Кухня была длинная и темная, шесть плит стояли вдоль стены до самого окна. Окно выходило во двор и весьма неудачно – прямо на противоположную стену из красного кирпича. Но во всей громадной коммуналке место у окна на кухне было Женькиным самым любимым. Когда он был маленьким, он ужасно не любил один оставаться в комнате, когда мама уходила на кухню готовить обед. Он чувствовал, что она уходит очень далеко. И боялся, что, если он хоть на минутку повернется к двери спиной, в нее тут же кто-нибудь бесшумно войдет. А главное – это будет не мама... И поэтому всегда играл рядом с ней на кухонном подоконнике. Тут было нестрашно, и покойная тетя Дина угощала его горячими оладьями и называла его «ягодкой». Он притаскивал с собой из комнаты зеленых пластмассовых солдатиков и самозабвенно озвучивал их бои. Пока однажды не загляделся на стену перед окном, которая загораживала собой мир. Все оказалось наоборот. Через эту стену он увидел то, что полностью восполнило недостаток перспективы.

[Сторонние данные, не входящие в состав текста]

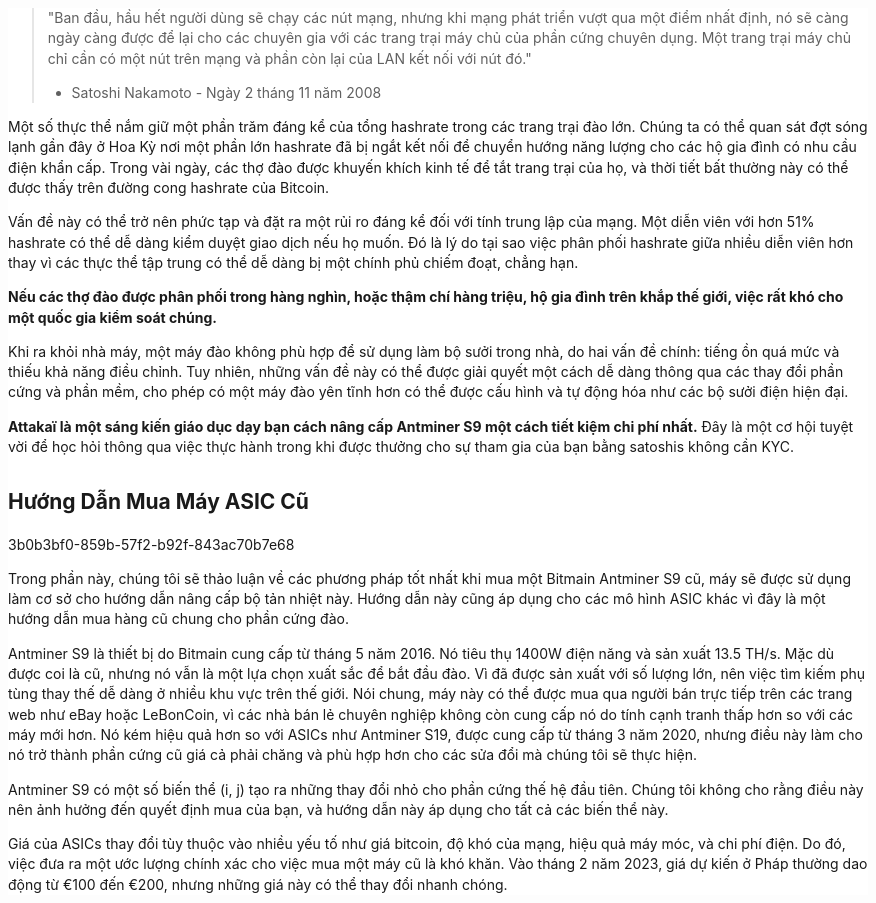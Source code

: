 > "Ban đầu, hầu hết người dùng sẽ chạy các nút mạng, nhưng khi mạng phát triển vượt qua một điểm nhất định, nó sẽ càng ngày càng được để lại cho các chuyên gia với các trang trại máy chủ của phần cứng chuyên dụng. Một trang trại máy chủ chỉ cần có một nút trên mạng và phần còn lại của LAN kết nối với nút đó."
>
> - Satoshi Nakamoto - Ngày 2 tháng 11 năm 2008

Một số thực thể nắm giữ một phần trăm đáng kể của tổng hashrate trong các trang trại đào lớn. Chúng ta có thể quan sát đợt sóng lạnh gần đây ở Hoa Kỳ nơi một phần lớn hashrate đã bị ngắt kết nối để chuyển hướng năng lượng cho các hộ gia đình có nhu cầu điện khẩn cấp. Trong vài ngày, các thợ đào được khuyến khích kinh tế để tắt trang trại của họ, và thời tiết bất thường này có thể được thấy trên đường cong hashrate của Bitcoin.

Vấn đề này có thể trở nên phức tạp và đặt ra một rủi ro đáng kể đối với tính trung lập của mạng. Một diễn viên với hơn 51% hashrate có thể dễ dàng kiểm duyệt giao dịch nếu họ muốn. Đó là lý do tại sao việc phân phối hashrate giữa nhiều diễn viên hơn thay vì các thực thể tập trung có thể dễ dàng bị một chính phủ chiếm đoạt, chẳng hạn.

**Nếu các thợ đào được phân phối trong hàng nghìn, hoặc thậm chí hàng triệu, hộ gia đình trên khắp thế giới, việc rất khó cho một quốc gia kiểm soát chúng.**

Khi ra khỏi nhà máy, một máy đào không phù hợp để sử dụng làm bộ sưởi trong nhà, do hai vấn đề chính: tiếng ồn quá mức và thiếu khả năng điều chỉnh. Tuy nhiên, những vấn đề này có thể được giải quyết một cách dễ dàng thông qua các thay đổi phần cứng và phần mềm, cho phép có một máy đào yên tĩnh hơn có thể được cấu hình và tự động hóa như các bộ sưởi điện hiện đại.

**Attakaï là một sáng kiến giáo dục dạy bạn cách nâng cấp Antminer S9 một cách tiết kiệm chi phí nhất.**
Đây là một cơ hội tuyệt vời để học hỏi thông qua việc thực hành trong khi được thưởng cho sự tham gia của bạn bằng satoshis không cần KYC.
## Hướng Dẫn Mua Máy ASIC Cũ
<chapterId>3b0b3bf0-859b-57f2-b92f-843ac70b7e68</chapterId>

Trong phần này, chúng tôi sẽ thảo luận về các phương pháp tốt nhất khi mua một Bitmain Antminer S9 cũ, máy sẽ được sử dụng làm cơ sở cho hướng dẫn nâng cấp bộ tản nhiệt này. Hướng dẫn này cũng áp dụng cho các mô hình ASIC khác vì đây là một hướng dẫn mua hàng cũ chung cho phần cứng đào.

Antminer S9 là thiết bị do Bitmain cung cấp từ tháng 5 năm 2016. Nó tiêu thụ 1400W điện năng và sản xuất 13.5 TH/s. Mặc dù được coi là cũ, nhưng nó vẫn là một lựa chọn xuất sắc để bắt đầu đào. Vì đã được sản xuất với số lượng lớn, nên việc tìm kiếm phụ tùng thay thế dễ dàng ở nhiều khu vực trên thế giới. Nói chung, máy này có thể được mua qua người bán trực tiếp trên các trang web như eBay hoặc LeBonCoin, vì các nhà bán lẻ chuyên nghiệp không còn cung cấp nó do tính cạnh tranh thấp hơn so với các máy mới hơn. Nó kém hiệu quả hơn so với ASICs như Antminer S19, được cung cấp từ tháng 3 năm 2020, nhưng điều này làm cho nó trở thành phần cứng cũ giá cả phải chăng và phù hợp hơn cho các sửa đổi mà chúng tôi sẽ thực hiện.

Antminer S9 có một số biến thể (i, j) tạo ra những thay đổi nhỏ cho phần cứng thế hệ đầu tiên. Chúng tôi không cho rằng điều này nên ảnh hưởng đến quyết định mua của bạn, và hướng dẫn này áp dụng cho tất cả các biến thể này.

Giá của ASICs thay đổi tùy thuộc vào nhiều yếu tố như giá bitcoin, độ khó của mạng, hiệu quả máy móc, và chi phí điện. Do đó, việc đưa ra một ước lượng chính xác cho việc mua một máy cũ là khó khăn. Vào tháng 2 năm 2023, giá dự kiến ở Pháp thường dao động từ €100 đến €200, nhưng những giá này có thể thay đổi nhanh chóng.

Ниже уровня их этажа в стене напротив имелось громадное готическое окно, верхнюю половину которого занимал цветной витраж. Через это окно он увидел глубину слабо освещенного зала и священника в черной мантии. Тот был в очках и в черной шапочке, из-под которой видны были аккуратно подстриженные седые виски. Переминаясь с ноги на ногу перед кафедрой, он читал вслух раскрытую перед ним книгу и периодически поднимал правую руку, чтобы совершить ею в воздухе какое-то неуловимое движение.
Кухня глядела прямо в боковое окно единственного в городе польского католического собора на Ковенском.